Era trágico, era cômico e era absolutamente constrangedor. Minha filha, tímida, ex-intercambiária do Rotary, politicamente correta também, pediu-me que não falasse com ela (Peloamordedeusmãe!) Português em público, porque não queria ser identificada como brasileira, temia ser mal vista, à semelhança dos turistas compatriotas, espalhados pela Big Apple... O tempo passou, os costumes mudaram? Nem tanto. Hoje, o benefício do turismo atingiu classes que antes não tinham condição de ao menos sonhá-lo. Aviões estão cheios, navios estão abarrotados e estradas se mostram insuficientes diante da quantidade de veículos que trafegam por elas: terra, mar e ar estão lotados de novos bandos de turistas brasileiros, igualmente ruidosos, barulhentos, mal educados e, pior, sem noção de higiene.
Hoje a filha mora em outro país que, quando conheci, tinha nativos em sua maioria loiros e de olhos azuis. País no passado imperialista, depois de explorar, se viu na obrigação de adotar os filhos ‘ilegítimos’: afinal foi o maior império do mundo, composto por domínios, colônias, protetorados, mandatos e território. Ao longo de anos acompanhei a mudança da população: chegaram indianos, africanos, australianos, turcos, neo-zelandeses, americanos do norte e do centro, tanto que hoje, olhar a Picadilly Circus - cartão postal londrino - é acompanhar o vai e vem de muçulmanos, tailandeses, indianos, africanos, chineses - ingleses todos eles, que continuam falando a língua dos ancestrais e, a despeito de suas roupas típicas, tão ingleses quanto o loiro de olhos azuis que, por sinal, talvez não seja inglês, mas sueco: Londres é a materialização da Torre de Babel...

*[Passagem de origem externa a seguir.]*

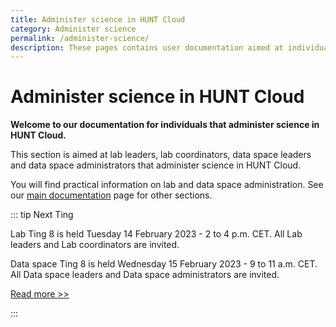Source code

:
 ```yaml
---
title: Administer science in HUNT Cloud
category: Administer science
permalink: /administer-science/
description: These pages contains user documentation aimed at individuals that administer science in HUNT Cloud.
---
```


# Administer science in HUNT Cloud

**Welcome to our documentation for individuals that administer science in HUNT Cloud.**

This section is aimed at lab leaders, lab coordinators, data space leaders and data space administrators that administer science in HUNT Cloud. 

You will find practical information on lab and data space administration. See our [main documentation](/) page for other sections.

::: tip Next Ting

Lab Ting 8 is held Tuesday 14 February 2023 - 2 to 4 p.m. CET. All Lab leaders and Lab coordinators are invited.

Data space Ting 8 is held Wednesday 15 February 2023 - 9 to 11 a.m. CET. All Data space leaders and Data space administrators are invited.

[Read more >>](/administer-science/community/ting)

:::


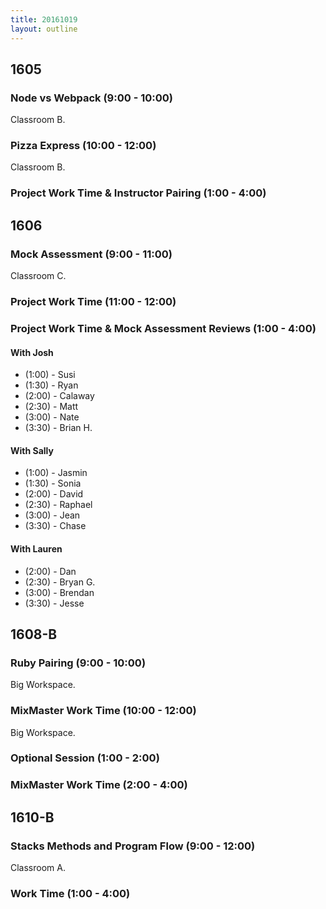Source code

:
 ```yaml
---
title: 20161019
layout: outline
---
```



## 1605

### Node vs Webpack (9:00 - 10:00)

Classroom B.

### Pizza Express (10:00 - 12:00)

Classroom B.

### Project Work Time & Instructor Pairing (1:00 - 4:00)


## 1606

### Mock Assessment (9:00 - 11:00)

Classroom C.

### Project Work Time (11:00 - 12:00)

### Project Work Time & Mock Assessment Reviews (1:00 - 4:00)

#### With Josh

* (1:00) - Susi
* (1:30) - Ryan
* (2:00) - Calaway
* (2:30) - Matt
* (3:00) - Nate
* (3:30) - Brian H.

#### With Sally

* (1:00) - Jasmin
* (1:30) - Sonia
* (2:00) - David
* (2:30) - Raphael
* (3:00) - Jean
* (3:30) - Chase

#### With Lauren

* (2:00) - Dan
* (2:30) - Bryan G.
* (3:00) - Brendan
* (3:30) - Jesse


## 1608-B

### Ruby Pairing (9:00 - 10:00)

Big Workspace.

### MixMaster Work Time (10:00 - 12:00)

Big Workspace.

### Optional Session (1:00 - 2:00)

### MixMaster Work Time (2:00 - 4:00)


## 1610-B

### Stacks Methods and Program Flow (9:00 - 12:00)

Classroom A.

### Work Time (1:00 - 4:00)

Escutam-me falando português, ingleses - puros e adotados - abordam-me. O Brasil sediará a próxima Copa do Mundo e eles, fanáticos pelo esporte, mostram-se curiosos sobre o que veem na televisão, escutam nas rádios ou leem em jornais e revistas. Não perguntam sobre o time, mas sobre os estádios superfaturados; não querem saber a distância entre as cidades onde os jogos serão realizados, mas sobre segurança, manifestações e como o governo explica o desvio de tanto dinheiro para construir estádios, se o país tem problema com Educação, Saúde e bem-estar da população. Acho mais fácil explicar que focinho de porco não é tomada, mas ninguém me perguntou sobre isso.
Pior foi a reportagem na televisão sobre a taça Jules Rimet. Dois repórteres contaram na televisão a história do troféu e no final que, roubada no Brasil e derretida, nunca se descobriu o autor da façanha. Não saí mais à rua. E voltarei a fingir que não sou brasileira, de tanta vergonha do governo e dos compatriotas mal comportados que atravessaram o oceano e estão aqui, também.